One hundred years ago this coming Aug. 4, the day Britain declared war on Germany, socialists in the German Reichstag voted for credits to finance the war. Marxists — including Lenin, who that day was in what now is Poland — were scandalized. Marx had preached that the proletariat has no fatherland, only a transnational class loyalty to proletarians everywhere. “In 1918,” wrote Louis Fischer, Lenin’s best biographer, “patriotism and nationalism, born of the ‘subjectivism’ Lenin so disliked, were ideological crimes in Soviet Russia.”
These are history-shaping virtues in Ukraine today. Because the nation-state is the necessary framework for durable political liberty, nationalism is a necessary, although insufficient, impulse sustaining liberty. Marx, whose prophesies were perversely predictive because they were almost invariably wrong, predicted the end of nationalism. Economic forces, he said, determine political, cultural and psychological realities. So capitalism, with its borders-leaping cosmopolitanism, would dilute to the point of disappearance all emotional attachments to nations. Ukraine’s ferment is an emphatic, albeit redundant, refutation of Marxism.
The political elites who cobbled together the European Union hoped that the pooling of national sovereignties would extinguish the nationalism that, they think, ruined Europe’s 20th century. They considered the resulting “democracy deficit” — the transfer of national parliaments’ prerogatives to Brussels bureaucrats — a price well worth paying for tranquillity.

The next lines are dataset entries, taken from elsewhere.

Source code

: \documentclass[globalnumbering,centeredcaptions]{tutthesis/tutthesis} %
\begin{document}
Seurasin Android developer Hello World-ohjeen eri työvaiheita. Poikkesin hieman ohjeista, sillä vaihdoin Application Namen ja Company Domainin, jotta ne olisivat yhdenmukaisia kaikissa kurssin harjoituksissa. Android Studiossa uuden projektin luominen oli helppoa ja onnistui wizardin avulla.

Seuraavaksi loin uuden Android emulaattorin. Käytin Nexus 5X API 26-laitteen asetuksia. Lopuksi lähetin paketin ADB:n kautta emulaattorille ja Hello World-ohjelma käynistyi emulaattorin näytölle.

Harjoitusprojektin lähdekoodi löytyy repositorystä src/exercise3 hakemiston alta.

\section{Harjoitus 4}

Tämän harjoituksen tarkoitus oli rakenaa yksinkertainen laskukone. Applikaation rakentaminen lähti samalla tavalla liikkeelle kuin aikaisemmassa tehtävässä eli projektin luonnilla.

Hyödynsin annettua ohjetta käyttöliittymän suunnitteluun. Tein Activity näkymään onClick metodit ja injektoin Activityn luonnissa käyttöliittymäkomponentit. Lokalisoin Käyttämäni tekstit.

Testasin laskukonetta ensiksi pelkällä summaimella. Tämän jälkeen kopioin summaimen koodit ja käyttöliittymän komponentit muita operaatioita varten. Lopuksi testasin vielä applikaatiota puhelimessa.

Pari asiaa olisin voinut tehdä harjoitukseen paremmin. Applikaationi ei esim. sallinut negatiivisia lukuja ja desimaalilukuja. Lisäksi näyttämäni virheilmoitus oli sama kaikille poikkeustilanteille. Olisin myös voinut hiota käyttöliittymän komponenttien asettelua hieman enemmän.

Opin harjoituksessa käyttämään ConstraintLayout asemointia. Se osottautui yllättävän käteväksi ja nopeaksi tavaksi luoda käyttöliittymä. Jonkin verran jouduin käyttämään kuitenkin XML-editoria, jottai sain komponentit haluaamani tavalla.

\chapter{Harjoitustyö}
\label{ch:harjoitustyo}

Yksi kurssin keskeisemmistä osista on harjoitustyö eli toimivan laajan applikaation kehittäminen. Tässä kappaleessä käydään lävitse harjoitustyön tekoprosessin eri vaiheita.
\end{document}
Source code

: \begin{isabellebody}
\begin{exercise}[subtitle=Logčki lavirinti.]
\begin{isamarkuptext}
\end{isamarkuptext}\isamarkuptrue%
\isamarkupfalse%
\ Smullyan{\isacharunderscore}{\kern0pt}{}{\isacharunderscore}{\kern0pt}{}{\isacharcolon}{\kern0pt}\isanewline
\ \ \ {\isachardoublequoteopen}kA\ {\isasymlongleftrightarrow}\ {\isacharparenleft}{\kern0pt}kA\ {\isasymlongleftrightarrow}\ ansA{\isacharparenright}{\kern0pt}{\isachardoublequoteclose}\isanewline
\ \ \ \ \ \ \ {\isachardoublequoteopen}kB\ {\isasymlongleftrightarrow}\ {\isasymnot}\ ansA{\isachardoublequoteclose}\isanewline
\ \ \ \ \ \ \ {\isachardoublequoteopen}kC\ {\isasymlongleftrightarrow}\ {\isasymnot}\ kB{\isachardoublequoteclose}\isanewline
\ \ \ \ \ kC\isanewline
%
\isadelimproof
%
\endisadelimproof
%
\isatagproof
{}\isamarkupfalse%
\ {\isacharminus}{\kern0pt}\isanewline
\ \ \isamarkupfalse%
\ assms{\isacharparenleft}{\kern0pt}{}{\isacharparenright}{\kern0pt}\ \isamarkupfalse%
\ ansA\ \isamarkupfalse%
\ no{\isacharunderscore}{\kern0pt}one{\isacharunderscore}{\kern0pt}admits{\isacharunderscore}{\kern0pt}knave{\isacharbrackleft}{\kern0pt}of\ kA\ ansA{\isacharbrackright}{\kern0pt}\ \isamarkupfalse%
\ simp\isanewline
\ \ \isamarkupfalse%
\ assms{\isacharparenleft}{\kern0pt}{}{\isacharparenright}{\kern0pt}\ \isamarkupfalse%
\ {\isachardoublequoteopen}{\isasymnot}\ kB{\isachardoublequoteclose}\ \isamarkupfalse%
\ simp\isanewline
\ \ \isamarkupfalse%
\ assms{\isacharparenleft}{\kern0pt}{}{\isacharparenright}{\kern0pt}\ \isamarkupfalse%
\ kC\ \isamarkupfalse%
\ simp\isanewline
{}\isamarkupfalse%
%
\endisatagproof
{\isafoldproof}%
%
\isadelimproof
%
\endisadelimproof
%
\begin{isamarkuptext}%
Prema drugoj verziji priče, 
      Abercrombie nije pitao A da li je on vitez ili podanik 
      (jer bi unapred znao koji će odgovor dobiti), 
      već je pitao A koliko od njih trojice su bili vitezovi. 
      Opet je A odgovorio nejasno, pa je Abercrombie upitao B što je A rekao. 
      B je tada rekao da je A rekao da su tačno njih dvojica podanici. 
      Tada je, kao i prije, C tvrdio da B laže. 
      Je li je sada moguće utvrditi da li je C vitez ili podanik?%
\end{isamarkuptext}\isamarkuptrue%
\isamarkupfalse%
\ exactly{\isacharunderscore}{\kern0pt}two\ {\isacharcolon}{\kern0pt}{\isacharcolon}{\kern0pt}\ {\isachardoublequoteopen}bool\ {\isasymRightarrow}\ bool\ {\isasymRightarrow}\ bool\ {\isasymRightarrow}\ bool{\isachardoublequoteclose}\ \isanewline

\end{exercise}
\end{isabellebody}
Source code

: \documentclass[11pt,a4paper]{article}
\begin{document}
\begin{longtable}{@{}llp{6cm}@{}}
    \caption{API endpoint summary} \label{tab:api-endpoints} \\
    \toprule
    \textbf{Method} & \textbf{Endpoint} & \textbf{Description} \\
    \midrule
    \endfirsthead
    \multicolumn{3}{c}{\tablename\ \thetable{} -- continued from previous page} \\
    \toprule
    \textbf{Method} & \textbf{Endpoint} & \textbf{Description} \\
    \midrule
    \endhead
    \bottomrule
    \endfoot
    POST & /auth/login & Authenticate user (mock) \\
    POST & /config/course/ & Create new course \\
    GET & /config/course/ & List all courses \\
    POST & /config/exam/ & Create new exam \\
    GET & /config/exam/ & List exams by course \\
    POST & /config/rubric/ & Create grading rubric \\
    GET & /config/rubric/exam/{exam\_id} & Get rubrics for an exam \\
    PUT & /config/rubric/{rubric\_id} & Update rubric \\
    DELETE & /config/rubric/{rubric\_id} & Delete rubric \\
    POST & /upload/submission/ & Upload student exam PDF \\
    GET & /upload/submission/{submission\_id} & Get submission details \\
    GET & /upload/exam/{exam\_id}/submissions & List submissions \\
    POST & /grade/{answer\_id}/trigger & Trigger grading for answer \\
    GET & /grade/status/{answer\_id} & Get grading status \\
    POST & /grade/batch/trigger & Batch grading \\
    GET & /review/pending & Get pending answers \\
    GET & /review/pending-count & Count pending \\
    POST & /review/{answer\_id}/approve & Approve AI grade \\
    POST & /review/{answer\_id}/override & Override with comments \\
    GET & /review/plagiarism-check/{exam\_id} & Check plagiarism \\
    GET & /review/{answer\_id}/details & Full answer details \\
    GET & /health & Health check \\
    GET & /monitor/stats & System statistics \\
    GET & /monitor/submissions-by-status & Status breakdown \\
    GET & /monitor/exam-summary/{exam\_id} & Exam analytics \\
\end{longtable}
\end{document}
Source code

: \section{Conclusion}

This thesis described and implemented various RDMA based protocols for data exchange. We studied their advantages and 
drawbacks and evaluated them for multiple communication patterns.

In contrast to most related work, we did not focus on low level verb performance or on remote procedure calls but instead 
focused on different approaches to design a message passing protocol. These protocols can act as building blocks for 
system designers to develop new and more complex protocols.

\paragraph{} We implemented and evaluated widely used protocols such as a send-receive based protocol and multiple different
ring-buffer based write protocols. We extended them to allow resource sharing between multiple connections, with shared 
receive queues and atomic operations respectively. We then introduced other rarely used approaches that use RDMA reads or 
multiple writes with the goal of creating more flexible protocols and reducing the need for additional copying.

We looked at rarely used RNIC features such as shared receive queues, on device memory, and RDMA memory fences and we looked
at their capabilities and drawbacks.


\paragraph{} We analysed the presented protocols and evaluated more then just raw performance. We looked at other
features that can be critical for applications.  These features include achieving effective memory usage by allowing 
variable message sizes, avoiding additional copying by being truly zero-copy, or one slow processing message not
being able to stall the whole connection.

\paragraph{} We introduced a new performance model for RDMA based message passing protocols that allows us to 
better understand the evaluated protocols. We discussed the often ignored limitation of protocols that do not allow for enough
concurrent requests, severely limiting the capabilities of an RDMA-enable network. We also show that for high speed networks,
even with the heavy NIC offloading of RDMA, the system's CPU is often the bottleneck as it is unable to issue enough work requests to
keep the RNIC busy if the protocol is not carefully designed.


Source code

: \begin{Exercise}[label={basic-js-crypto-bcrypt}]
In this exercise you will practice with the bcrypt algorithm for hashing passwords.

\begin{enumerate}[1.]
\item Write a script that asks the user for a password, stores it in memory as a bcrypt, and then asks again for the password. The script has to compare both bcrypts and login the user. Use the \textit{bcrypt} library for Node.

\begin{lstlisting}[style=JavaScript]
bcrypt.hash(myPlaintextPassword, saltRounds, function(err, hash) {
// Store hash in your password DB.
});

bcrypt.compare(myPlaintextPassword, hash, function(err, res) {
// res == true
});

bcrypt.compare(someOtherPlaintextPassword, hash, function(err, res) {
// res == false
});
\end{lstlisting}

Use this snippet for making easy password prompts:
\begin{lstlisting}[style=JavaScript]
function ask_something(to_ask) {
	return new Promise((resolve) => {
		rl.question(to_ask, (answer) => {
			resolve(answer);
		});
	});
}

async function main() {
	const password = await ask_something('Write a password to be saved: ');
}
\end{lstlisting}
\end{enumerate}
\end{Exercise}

Now comes turbulent Ukraine, incandescent with nationalism and eager to preserve its sovereignty by a closer relationship with the European Union.
Ukraine’s president, Viktor Yanukovych, is resisting the popular desire for constitutionally limited government and for a national existence more independent of Russian President Vladimir Putin’s presence. Yanukovych wants to trade Ukraine’s aspirations for Putin’s billions.
Russia is ruled by a little, strutting Mussolini — the Duce, like Putin, enjoyed being photographed with his chest bare and his biceps flexed. Putin is unreconciled to the “tragedy,” as he calls it, of the Soviet Union’s demise. It was within the Soviet apparatus of oppression that he honed the skills by which he governs — censorship, corruption, brutality, oppression, assassination.
Remember when President George W. Bush peered into Putin’s eyes and got “a sense of his soul” as someone “very straightforward and trustworthy”? Remember when Putin fed the world the fable about rushing naked from his burning dacha — the fire started when Putin was in a sauna — before the rescue of his cherished crucifix, which had belonged to his sainted mother? Ukrainians, whose hard history has immunized them against the folly of wishful thinking, see in Putin’s ferret face the cold eyes of a prison warden.
Ukraine, whose population (46 million) and size are approximately those of Spain, is a potential economic power. Russia remains what the Soviet Union was, a third-world country with first-world military technologies. Its hunter-gatherer economy — name a Russian consumer good other than vodka and caviar you might want — is based on extraction industries (oil, gas, minerals).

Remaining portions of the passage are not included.